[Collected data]
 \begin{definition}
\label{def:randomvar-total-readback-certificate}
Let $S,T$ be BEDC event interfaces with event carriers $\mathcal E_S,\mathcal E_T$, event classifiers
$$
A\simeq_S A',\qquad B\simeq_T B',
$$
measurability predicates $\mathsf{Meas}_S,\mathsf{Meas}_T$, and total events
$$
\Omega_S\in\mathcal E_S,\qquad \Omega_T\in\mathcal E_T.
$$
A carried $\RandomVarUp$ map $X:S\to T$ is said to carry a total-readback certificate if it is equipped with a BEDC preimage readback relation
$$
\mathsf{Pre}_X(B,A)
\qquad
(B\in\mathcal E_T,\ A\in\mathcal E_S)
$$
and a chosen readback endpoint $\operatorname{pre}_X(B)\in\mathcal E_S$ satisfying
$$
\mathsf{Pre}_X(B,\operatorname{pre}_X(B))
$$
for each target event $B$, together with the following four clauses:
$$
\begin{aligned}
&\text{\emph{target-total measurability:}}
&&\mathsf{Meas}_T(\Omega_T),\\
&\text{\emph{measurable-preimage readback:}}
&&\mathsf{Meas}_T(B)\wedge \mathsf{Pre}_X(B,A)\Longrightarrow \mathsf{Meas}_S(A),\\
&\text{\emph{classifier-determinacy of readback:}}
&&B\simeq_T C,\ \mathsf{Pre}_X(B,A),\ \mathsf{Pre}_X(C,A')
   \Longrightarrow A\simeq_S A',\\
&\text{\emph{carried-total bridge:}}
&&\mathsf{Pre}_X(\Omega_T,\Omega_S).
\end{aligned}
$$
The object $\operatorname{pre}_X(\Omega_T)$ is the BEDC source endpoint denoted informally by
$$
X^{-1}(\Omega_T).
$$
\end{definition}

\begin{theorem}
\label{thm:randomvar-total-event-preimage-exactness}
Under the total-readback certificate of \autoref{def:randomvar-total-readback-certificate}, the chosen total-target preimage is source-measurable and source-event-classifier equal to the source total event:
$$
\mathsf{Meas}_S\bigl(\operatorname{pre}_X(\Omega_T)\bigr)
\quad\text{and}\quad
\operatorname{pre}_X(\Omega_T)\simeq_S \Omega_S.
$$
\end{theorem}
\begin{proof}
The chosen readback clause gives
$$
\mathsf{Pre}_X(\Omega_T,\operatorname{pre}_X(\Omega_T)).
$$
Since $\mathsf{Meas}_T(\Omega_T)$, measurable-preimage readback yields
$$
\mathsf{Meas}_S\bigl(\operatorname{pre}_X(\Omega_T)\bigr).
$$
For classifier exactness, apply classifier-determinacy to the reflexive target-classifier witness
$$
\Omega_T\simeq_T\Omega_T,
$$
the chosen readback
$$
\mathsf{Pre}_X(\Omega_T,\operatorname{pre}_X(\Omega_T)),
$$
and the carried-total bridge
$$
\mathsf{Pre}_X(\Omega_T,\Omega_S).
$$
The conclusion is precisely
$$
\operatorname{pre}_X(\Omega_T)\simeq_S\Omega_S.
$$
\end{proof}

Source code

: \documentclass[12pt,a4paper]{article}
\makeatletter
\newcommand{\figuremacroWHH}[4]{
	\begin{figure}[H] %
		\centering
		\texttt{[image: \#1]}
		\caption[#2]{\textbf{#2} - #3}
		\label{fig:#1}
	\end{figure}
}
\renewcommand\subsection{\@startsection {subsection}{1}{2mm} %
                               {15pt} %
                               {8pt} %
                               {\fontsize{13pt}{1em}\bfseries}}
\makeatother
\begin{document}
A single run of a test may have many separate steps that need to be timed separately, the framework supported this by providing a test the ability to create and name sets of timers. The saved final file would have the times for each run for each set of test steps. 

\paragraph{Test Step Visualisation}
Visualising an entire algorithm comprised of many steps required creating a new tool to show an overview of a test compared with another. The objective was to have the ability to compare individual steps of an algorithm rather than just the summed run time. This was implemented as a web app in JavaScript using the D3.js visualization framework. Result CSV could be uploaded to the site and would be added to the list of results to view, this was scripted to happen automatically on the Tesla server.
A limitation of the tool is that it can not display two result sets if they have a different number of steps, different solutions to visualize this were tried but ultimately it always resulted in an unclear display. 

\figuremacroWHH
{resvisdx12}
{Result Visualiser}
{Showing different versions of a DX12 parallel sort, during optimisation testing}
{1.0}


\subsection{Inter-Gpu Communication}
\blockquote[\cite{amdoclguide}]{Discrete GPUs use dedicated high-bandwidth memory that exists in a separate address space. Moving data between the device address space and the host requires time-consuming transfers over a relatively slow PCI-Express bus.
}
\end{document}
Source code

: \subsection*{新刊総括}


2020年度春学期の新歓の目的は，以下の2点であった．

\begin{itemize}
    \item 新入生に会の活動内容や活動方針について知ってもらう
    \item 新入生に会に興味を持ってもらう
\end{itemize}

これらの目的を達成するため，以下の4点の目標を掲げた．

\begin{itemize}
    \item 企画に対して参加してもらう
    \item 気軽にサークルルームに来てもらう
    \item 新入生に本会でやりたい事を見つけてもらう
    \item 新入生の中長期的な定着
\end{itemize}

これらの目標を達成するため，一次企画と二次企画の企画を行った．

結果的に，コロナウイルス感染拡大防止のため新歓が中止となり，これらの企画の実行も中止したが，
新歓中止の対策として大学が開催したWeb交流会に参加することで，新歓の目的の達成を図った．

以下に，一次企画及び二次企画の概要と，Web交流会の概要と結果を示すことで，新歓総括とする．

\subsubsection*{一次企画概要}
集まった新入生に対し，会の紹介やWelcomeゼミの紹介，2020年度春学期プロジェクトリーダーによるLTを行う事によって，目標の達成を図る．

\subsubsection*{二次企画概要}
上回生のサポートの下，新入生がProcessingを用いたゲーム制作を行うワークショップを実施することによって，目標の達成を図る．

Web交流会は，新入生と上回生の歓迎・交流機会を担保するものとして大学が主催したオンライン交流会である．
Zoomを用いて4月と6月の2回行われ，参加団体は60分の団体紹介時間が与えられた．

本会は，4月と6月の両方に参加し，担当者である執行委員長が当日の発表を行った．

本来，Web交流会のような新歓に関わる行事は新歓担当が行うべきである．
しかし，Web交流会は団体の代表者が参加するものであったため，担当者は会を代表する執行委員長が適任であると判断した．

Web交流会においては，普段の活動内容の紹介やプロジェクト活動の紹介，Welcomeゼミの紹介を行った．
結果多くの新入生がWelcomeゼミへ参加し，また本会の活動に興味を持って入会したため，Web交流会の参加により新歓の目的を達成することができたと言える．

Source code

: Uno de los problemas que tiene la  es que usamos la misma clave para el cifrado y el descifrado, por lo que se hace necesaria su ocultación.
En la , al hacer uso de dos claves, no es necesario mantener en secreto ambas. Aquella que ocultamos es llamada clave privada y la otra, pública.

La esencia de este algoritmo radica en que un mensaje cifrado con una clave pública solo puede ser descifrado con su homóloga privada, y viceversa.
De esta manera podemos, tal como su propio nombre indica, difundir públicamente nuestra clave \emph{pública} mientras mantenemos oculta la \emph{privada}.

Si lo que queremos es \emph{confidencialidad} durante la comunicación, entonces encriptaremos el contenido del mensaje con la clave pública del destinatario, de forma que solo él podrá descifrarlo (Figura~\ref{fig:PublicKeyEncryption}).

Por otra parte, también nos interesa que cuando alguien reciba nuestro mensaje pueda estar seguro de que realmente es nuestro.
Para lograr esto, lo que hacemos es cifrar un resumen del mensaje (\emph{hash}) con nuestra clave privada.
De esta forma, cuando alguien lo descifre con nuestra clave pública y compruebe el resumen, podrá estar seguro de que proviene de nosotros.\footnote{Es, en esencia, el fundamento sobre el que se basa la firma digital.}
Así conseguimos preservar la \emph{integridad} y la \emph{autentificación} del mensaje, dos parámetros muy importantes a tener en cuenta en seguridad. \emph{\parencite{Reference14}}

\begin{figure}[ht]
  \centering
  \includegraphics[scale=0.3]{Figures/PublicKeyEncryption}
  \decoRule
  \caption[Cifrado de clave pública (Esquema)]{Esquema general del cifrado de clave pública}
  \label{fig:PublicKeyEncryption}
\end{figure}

• **Work required**: In the records shown above, how many lines include the word "bigl"? Answer with the number only.

• **Your response**: 2